**Problem**
Using the records below, quote only the span that opens with the line containing "regional structure only." and closes with the line containing "il suo ragionamento?", exactly and inclusively.

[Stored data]

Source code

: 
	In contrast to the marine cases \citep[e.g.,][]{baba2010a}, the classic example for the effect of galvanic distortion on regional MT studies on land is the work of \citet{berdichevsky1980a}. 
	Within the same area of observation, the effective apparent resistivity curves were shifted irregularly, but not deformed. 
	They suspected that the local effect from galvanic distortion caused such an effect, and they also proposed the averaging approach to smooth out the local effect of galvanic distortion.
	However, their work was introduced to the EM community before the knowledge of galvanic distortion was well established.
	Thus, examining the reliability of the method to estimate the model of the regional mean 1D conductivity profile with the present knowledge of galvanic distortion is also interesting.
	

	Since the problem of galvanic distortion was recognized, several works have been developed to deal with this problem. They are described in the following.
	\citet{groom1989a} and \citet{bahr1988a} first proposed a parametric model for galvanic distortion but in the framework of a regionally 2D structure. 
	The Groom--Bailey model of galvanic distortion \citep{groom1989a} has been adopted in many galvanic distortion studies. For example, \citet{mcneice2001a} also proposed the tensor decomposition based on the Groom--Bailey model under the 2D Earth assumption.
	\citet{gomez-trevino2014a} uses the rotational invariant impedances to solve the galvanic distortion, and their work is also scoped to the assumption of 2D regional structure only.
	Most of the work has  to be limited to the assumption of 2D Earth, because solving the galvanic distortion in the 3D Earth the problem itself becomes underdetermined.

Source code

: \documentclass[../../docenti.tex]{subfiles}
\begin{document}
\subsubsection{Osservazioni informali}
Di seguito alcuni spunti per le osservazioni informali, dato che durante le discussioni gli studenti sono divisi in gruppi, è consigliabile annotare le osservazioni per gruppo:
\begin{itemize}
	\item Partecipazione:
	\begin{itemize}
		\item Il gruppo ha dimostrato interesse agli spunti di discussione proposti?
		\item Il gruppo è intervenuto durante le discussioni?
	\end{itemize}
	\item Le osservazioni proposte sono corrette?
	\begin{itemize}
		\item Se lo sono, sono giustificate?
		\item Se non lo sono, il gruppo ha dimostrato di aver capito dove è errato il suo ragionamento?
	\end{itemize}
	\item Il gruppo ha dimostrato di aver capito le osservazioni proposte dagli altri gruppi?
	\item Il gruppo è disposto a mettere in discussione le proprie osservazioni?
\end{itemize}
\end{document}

...

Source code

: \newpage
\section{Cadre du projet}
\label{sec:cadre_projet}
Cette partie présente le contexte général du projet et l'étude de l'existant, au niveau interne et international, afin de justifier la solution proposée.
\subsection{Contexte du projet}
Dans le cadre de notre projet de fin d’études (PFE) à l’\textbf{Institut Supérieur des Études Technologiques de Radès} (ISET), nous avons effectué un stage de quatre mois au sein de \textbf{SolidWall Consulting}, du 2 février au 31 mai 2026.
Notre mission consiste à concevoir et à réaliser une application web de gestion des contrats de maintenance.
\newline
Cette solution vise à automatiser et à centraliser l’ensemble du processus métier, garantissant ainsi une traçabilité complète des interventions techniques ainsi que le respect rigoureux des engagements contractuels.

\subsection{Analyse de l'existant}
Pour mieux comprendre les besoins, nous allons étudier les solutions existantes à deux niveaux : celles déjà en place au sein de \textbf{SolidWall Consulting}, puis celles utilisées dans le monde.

**Expected output**
	\citet{gomez-trevino2014a} uses the rotational invariant impedances to solve the galvanic distortion, and their work is also scoped to the assumption of 2D regional structure only.
	Most of the work has  to be limited to the assumption of 2D Earth, because solving the galvanic distortion in the 3D Earth the problem itself becomes underdetermined.

Source code

: \documentclass[../../docenti.tex]{subfiles}
\begin{document}
\subsubsection{Osservazioni informali}
Di seguito alcuni spunti per le osservazioni informali, dato che durante le discussioni gli studenti sono divisi in gruppi, è consigliabile annotare le osservazioni per gruppo:
\begin{itemize}
	\item Partecipazione:
	\begin{itemize}
		\item Il gruppo ha dimostrato interesse agli spunti di discussione proposti?
		\item Il gruppo è intervenuto durante le discussioni?
	\end{itemize}
	\item Le osservazioni proposte sono corrette?
	\begin{itemize}
		\item Se lo sono, sono giustificate?
		\item Se non lo sono, il gruppo ha dimostrato di aver capito dove è errato il suo ragionamento?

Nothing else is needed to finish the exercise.